# D3s or D800E



## poker_jake (Jan 11, 2013)

I'm upgrading from my D700 and looking at either the D3s or D800E. I mainly take landscapes, night landscapes, airshows, some sports (nothing serious) and low light people photos. ISO performance is one of my main factors along with resolution as my D700 12.1mp doesn't give much crop room to work with.

Here's a list of pros and cons:

D3s
Pros
Higher usable ISOs
FPS
Build

Cons
12.1 mp
Price
DR compared to D800

D800E
Pros
36 MP/15mp DX mode (advantage for airshows/sports)
6fps for DX mode (w grip)
DR
Price 2600 for a refurb

Cons
Not as high usable ISOs
Extra money for grip
4 fps is FX mode

Here are the lenses I will be using:
16-35 f4
50 f1.8D
100 f2.8 Macro
70-200 2.8 VR II
70-300 4.5-5.6 VR


BTW if anyone is interested in a used D700 w/ grip with only 20,000 actuations pm me


----------



## ph0enix (Jan 11, 2013)

The difference in ISO performance between the two cameras is negligible.  We're talking less than 1/8th of a stop.
DxOMark - Compare cameras side by side


----------



## sleist (Jan 11, 2013)

What's more important to you - pixels or frame rate.
Based on what you say you shoot, I think D800 may be the one to go with.

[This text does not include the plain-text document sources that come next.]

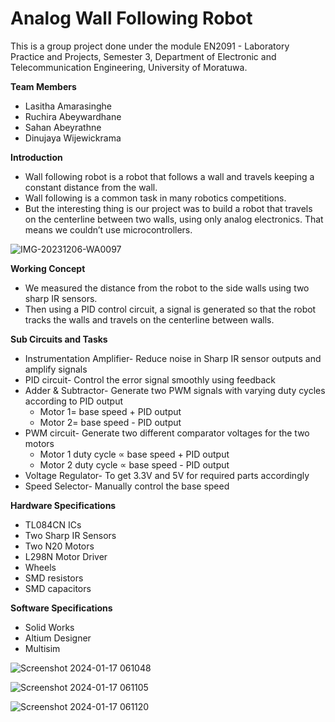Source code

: # Analog Wall Following Robot
This is a group project done under the module EN2091 - Laboratory Practice and Projects, Semester 3, Department of Electronic and Telecommunication Engineering, University of Moratuwa. 


**Team Members**
  * Lasitha Amarasinghe
  * Ruchira Abeywardhane
  * Sahan Abeyrathne
  * Dinujaya Wijewickrama

**Introduction**

*  Wall following robot is a robot that follows a wall and travels keeping a constant distance from the wall. 
*  Wall following is a common task in many robotics competitions.
*  But the interesting thing is our project was to build a robot that travels on the centerline between two walls, using only analog electronics. That means we couldn’t use microcontrollers.

![IMG-20231206-WA0097](https://github.com/LasithaAmarasinghe/Analog-Wall-Follow-Robot/assets/106037441/241e426e-1c0c-4cf3-a58a-3e9705a20f41)

**Working Concept**

*  We measured the distance from the robot to the side walls using two sharp IR sensors. 
*  Then using a PID control circuit, a signal is generated so that the robot tracks the walls and travels on the centerline between walls.

**Sub Circuits and Tasks**

* Instrumentation Amplifier- Reduce noise in Sharp IR sensor outputs and amplify signals
* PID circuit- Control the error signal smoothly using feedback
* Adder & Subtractor- Generate two PWM signals with varying duty cycles according to PID output
	* Motor 1= base speed + PID output
	* Motor 2= base speed - PID output
* PWM circuit- Generate two different comparator voltages for the two motors
	* Motor 1 duty cycle ∝ base speed + PID output
	* Motor 2 duty cycle ∝ base speed - PID output
* Voltage Regulator- To get 3.3V and 5V for required parts accordingly
* Speed Selector- Manually control the base speed

**Hardware Specifications**

* TL084CN ICs
* Two Sharp IR Sensors
* Two N20 Motors
* L298N Motor Driver
* Wheels
* SMD resistors
* SMD capacitors

**Software Specifications**

* Solid Works
* Altium Designer
* Multisim

![Screenshot 2024-01-17 061048](https://github.com/LasithaAmarasinghe/Analog-Wall-Follow-Robot/assets/106037441/194de710-68c9-488a-863e-5720f45de2e3)

![Screenshot 2024-01-17 061105](https://github.com/LasithaAmarasinghe/Analog-Wall-Follow-Robot/assets/106037441/3d634f6e-09d5-489e-bc33-8ddfe3addcb4)

![Screenshot 2024-01-17 061120](https://github.com/LasithaAmarasinghe/Analog-Wall-Follow-Robot/assets/106037441/9f6abf7a-bebd-4099-b00e-d726d3bc01c8)
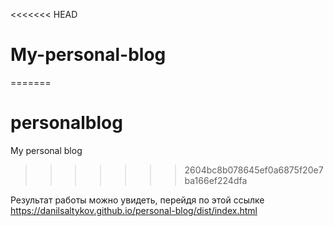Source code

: <<<<<<< HEAD
# My-personal-blog
=======
# personalblog
My personal blog
>>>>>>> 2604bc8b078645ef0a6875f20e7ba166ef224dfa

Результат работы можно увидеть, перейдя по этой ссылке https://danilsaltykov.github.io/personal-blog/dist/index.html
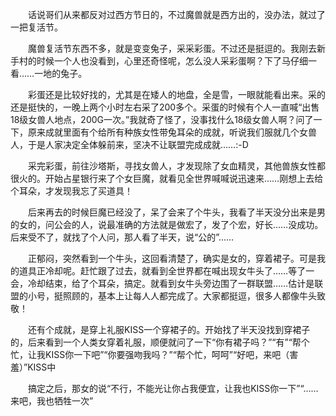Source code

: <div id="sina_keyword_ad_area2" class="articalContent  ">
			<p STYLE="TexT-inDenT: 2em">
话说哥们从来都反对过西方节日的，不过魔兽就是西方出的，没办法，就过了一把复活节。</P>
<p STYLE="TexT-inDenT: 2em">
魔兽复活节东西不多，就是变变兔子，采采彩蛋。不过还是挺逗的。我刚去新手村的时候一个人也没看到，心里还奇怪呢，怎么没人采彩蛋啊？下了马仔细一看……一地的兔子。</P>
<p STYLE="TexT-inDenT: 2em">
彩蛋还是比较好找的，尤其是在矮人的地盘，全是雪，一眼就能看出来。采的还是挺快的，一晚上两个小时左右采了200多个。采蛋的时候有个人一直喊“出售18级女兽人地点，200G一次。”我就奇了怪了，没事找什么18级女兽人啊？问了一下，原来成就里面有个给所有种族女性带兔耳朵的成就，听说我们服就几个女兽人，于是人家决定全体躲前来，坚决不让联盟完成成就……:-D</P>
<p STYLE="TexT-inDenT: 2em">
采完彩蛋，前往沙塔斯，寻找女兽人，才发现除了女血精灵，其他兽族女性都很火的。开始占星银行来了个女巨魔，就看见全世界喊喊说迅速来……刚想上去给个耳朵，才发现我忘了买道具！</P>
<p STYLE="TexT-inDenT: 2em">
后来再去的时候巨魔已经没了，呆了会来了个牛头，我看了半天没分出来是男的女的，问公会的人，说最准确的方法就是做宏了，发了个宏，好长……没成功。后来受不了，就找了个人问，那人看了半天，说“公的”……</P>
<p STYLE="TexT-inDenT: 2em">
正郁闷，突然看到一个牛头，这回看清楚了，确实是女的，穿着裙子。可是我的道具正冷却呢。赶忙跟了过去，就看到全世界都在喊出现女牛头了……等了一会，冷却结束，给了个耳朵，搞定。就看到女牛头旁边围了一群联盟……估计是联盟的小号，挺照顾的，基本上让每人人都完成了。大家都挺逗，很多人都像牛头致敬！</P>
<p STYLE="TexT-inDenT: 2em">
还有个成就，是穿上礼服KISS一个穿裙子的。开始找了半天没找到穿裙子的，后来看到一个人类女穿着礼服，顺便就问了一下“你有裙子吗？”“有”“帮个忙，让我KISS你一下吧”“你要强吻我吗？”“帮个忙，呵呵”“好吧，来吧（害羞）”KISS中</P>
<p STYLE="TexT-inDenT: 2em">
搞定之后，那女的说“不行，不能光让你占我便宜，让我也KISS你一下”“……来吧，我也牺牲一次”</P>							
		</div>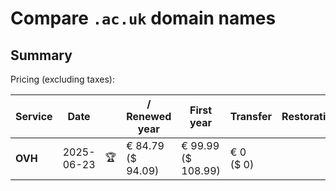 # Compare `.ac.uk` domain names

## Summary

Pricing (excluding taxes):

| Service | Date |  | / Renewed year | First year | Transfer | Restoration |
|--|--|--|--|--|--|--|
| **OVH** | 2025-06-23 | 🏆 | € 84.79<br>($ 94.09) | € 99.99<br>($ 108.99) | € 0<br>($ 0) |  |
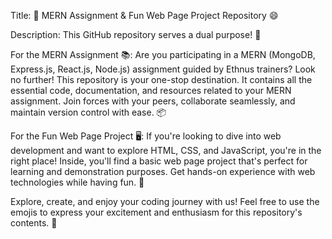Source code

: Title: 🚀 MERN Assignment & Fun Web Page Project Repository 😄

Description: This GitHub repository serves a dual purpose! 🎉

For the MERN Assignment 📚: Are you participating in a MERN (MongoDB, Express.js, React.js, Node.js) assignment guided by Ethnus trainers? Look no further! This repository is your one-stop destination. It contains all the essential code, documentation, and resources related to your MERN assignment. Join forces with your peers, collaborate seamlessly, and maintain version control with ease. 📦

For the Fun Web Page Project 🖥️: If you're looking to dive into web development and want to explore HTML, CSS, and JavaScript, you're in the right place! Inside, you'll find a basic web page project that's perfect for learning and demonstration purposes. Get hands-on experience with web technologies while having fun. 🎨

Explore, create, and enjoy your coding journey with us! Feel free to use the emojis to express your excitement and enthusiasm for this repository's contents. 🌟
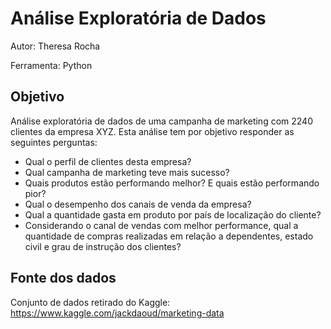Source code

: # Análise Exploratória de Dados

Autor: Theresa Rocha

Ferramenta: Python

## Objetivo

Análise exploratória de dados de uma campanha de marketing com 2240 clientes da empresa XYZ. Esta análise tem por objetivo responder as seguintes perguntas:

- Qual o perfil de clientes desta empresa?
- Qual campanha de marketing teve mais sucesso?
- Quais produtos estão performando melhor? E quais estão performando pior?
- Qual o desempenho dos canais de venda da empresa?
- Qual a quantidade gasta em produto por país de localização do cliente?
- Considerando o canal de vendas com melhor performance, qual a quantidade de compras realizadas em relação a dependentes, estado civil e grau de instrução dos clientes?

## Fonte dos dados

Conjunto de dados retirado do Kaggle: https://www.kaggle.com/jackdaoud/marketing-data
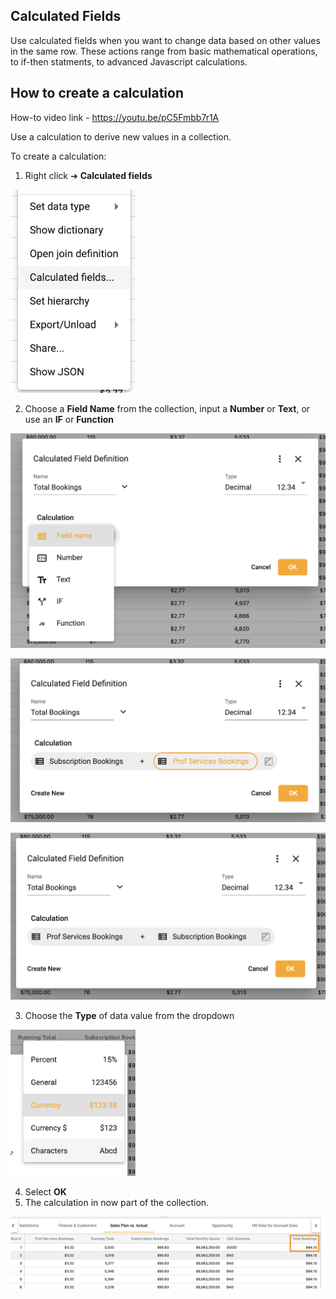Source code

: ## Calculated Fields
Use calculated fields when you want to change data based on other values in the same row. These actions range from basic mathematical operations, to if-then statments, to advanced Javascript calculations. 

## How to create a calculation
How-to video link - https://youtu.be/pC5Fmbb7r1A

Use a calculation to derive new values in a collection.

To create a calculation:

1.	Right click ➔ **Calculated fields**

<img src="../assets/calc.png"  style="width:200px" class="border"></img>

2.  Choose a **Field Name** from the collection, input a **Number** or **Text**, or use an **IF** or **Function**

<img src="../assets/calc_1.png"  style="width:600px" class="border"></img>

<img src="../assets/calc_4.png"  style="width:600px" class="border"></img>

<img src="../assets/calc_2.png"  style="width:600px" class="border"></img>

3.  Choose the **Type** of data value from the dropdown

<img src="../assets/calc_3.png"  style="width:200px" class="border"></img>

4.  Select **OK**
5.  The calculation in now part of the collection.

<img src="../assets/calc_5.png"  style="width:800px" class="border"></img>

My less than 2 cents worth.  


Just wanted to add that if it was me, I would kepp the D700 and get a D800E.
The D3s is an upgrade, but for me it would not be enough of an upgrade to justify the coin.
Keeping the D700 as backup to the D800 would give you a nice setup.


----------



## DorkSterr (Jan 11, 2013)

Dxomarks rating is irrelevant to real world results i think.  Check out some test shots between the two at 12800-25600 iso.  Ill try to find the video for you.

Heres a review of the two. 


Camera Review: Nikon D800 vs D3S - ISO comparisons | SashDias.com | Sash Dias


----------



## ph0enix (Jan 11, 2013)

DorkSterr said:


> Dxomarks rating is irrelevant to real world results i think.  Check out some test shots between the two at 12800-25600 iso.  Ill try to find the video for you.
> 
> Heres a review of the two.
> 
> ...



That's a good demo!  
I'm wondering how much less noticeable the noise in the D800 images would be had they been cropped the same way as the D3S photos.


----------



## DorkSterr (Jan 11, 2013)

If I recall correctly at 12800 their more or less the same but when you get passed that you really start to notice the D800 slip in detail/colour. I think at 25600ISO the D800 is next to unusable while the D3s just breaks its first sweat. But then that 12MP vs 36MP.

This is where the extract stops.